10. Justifiability of the rule considered.-

Thus, the Pensions Bill, apart from implementing the objective of simplification and consolidation of pre-existing Acts, was based on the leading principle1-

(i) that the bestowal of such pensions was an act of grace or State policy on the part of the ruling power; and

(ii) that the Government reserved to itself the determination of all questions affecting the grant or continuance. Pensions of Retired Members of the Public servants.

Now, whatever be the merits of such a principle as regards pensions granted on political grounds or in view of loyalty to the Government and similar considerations, the principle fails to impress one as a just one when applied to pensions of retired public servants.
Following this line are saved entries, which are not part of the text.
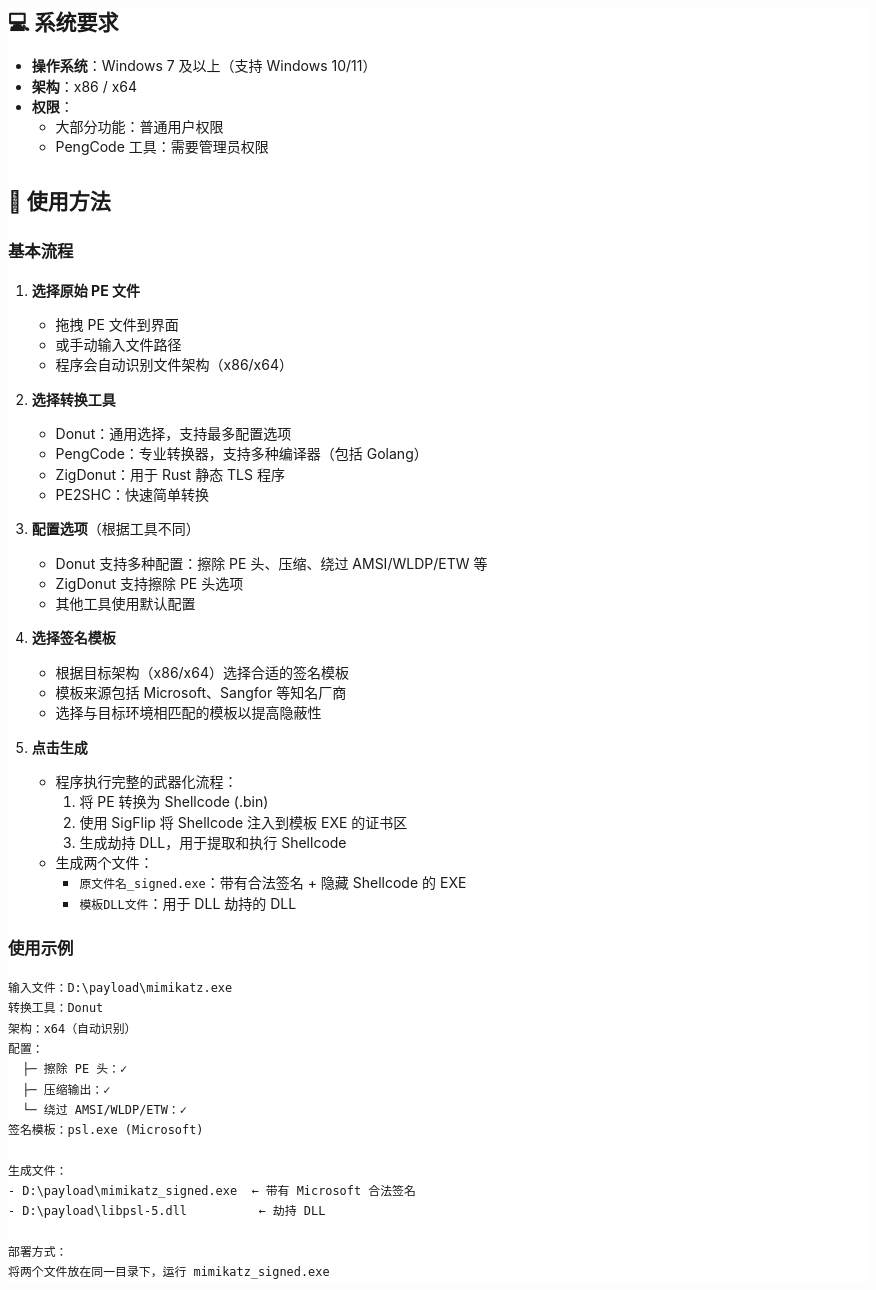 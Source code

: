 ## 💻 系统要求

- **操作系统**：Windows 7 及以上（支持 Windows 10/11）
- **架构**：x86 / x64
- **权限**：
  - 大部分功能：普通用户权限
  - PengCode 工具：需要管理员权限

## 📖 使用方法

### 基本流程

1. **选择原始 PE 文件**
   - 拖拽 PE 文件到界面
   - 或手动输入文件路径
   - 程序会自动识别文件架构（x86/x64）

2. **选择转换工具**
   - Donut：通用选择，支持最多配置选项
   - PengCode：专业转换器，支持多种编译器（包括 Golang）
   - ZigDonut：用于 Rust 静态 TLS 程序
   - PE2SHC：快速简单转换

3. **配置选项**（根据工具不同）
   - Donut 支持多种配置：擦除 PE 头、压缩、绕过 AMSI/WLDP/ETW 等
   - ZigDonut 支持擦除 PE 头选项
   - 其他工具使用默认配置

4. **选择签名模板**
   - 根据目标架构（x86/x64）选择合适的签名模板
   - 模板来源包括 Microsoft、Sangfor 等知名厂商
   - 选择与目标环境相匹配的模板以提高隐蔽性

5. **点击生成**
   - 程序执行完整的武器化流程：
     1. 将 PE 转换为 Shellcode (.bin)
     2. 使用 SigFlip 将 Shellcode 注入到模板 EXE 的证书区
     3. 生成劫持 DLL，用于提取和执行 Shellcode
   - 生成两个文件：
     - `原文件名_signed.exe`：带有合法签名 + 隐藏 Shellcode 的 EXE
     - `模板DLL文件`：用于 DLL 劫持的 DLL

### 使用示例

```
输入文件：D:\payload\mimikatz.exe
转换工具：Donut
架构：x64（自动识别）
配置：
  ├─ 擦除 PE 头：✓
  ├─ 压缩输出：✓
  └─ 绕过 AMSI/WLDP/ETW：✓
签名模板：psl.exe (Microsoft)

生成文件：
- D:\payload\mimikatz_signed.exe  ← 带有 Microsoft 合法签名
- D:\payload\libpsl-5.dll          ← 劫持 DLL

部署方式：
将两个文件放在同一目录下，运行 mimikatz_signed.exe
```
To call the provision for such pensions "an act of grace or State policy", is hardly in conformity with the accepted understanding on the subject. A public servant, while in employment, looks forward to his pension as a legitimate and well-earned remuneration for his service, and, indeed, he regards it as part of his emoluments, though payable in future. He does not view it as an act of grace. In fact, even though by way of precaution the rules regulating his service may empower the Government to withhold pension, such withdrawal is rarely, if ever, ordered.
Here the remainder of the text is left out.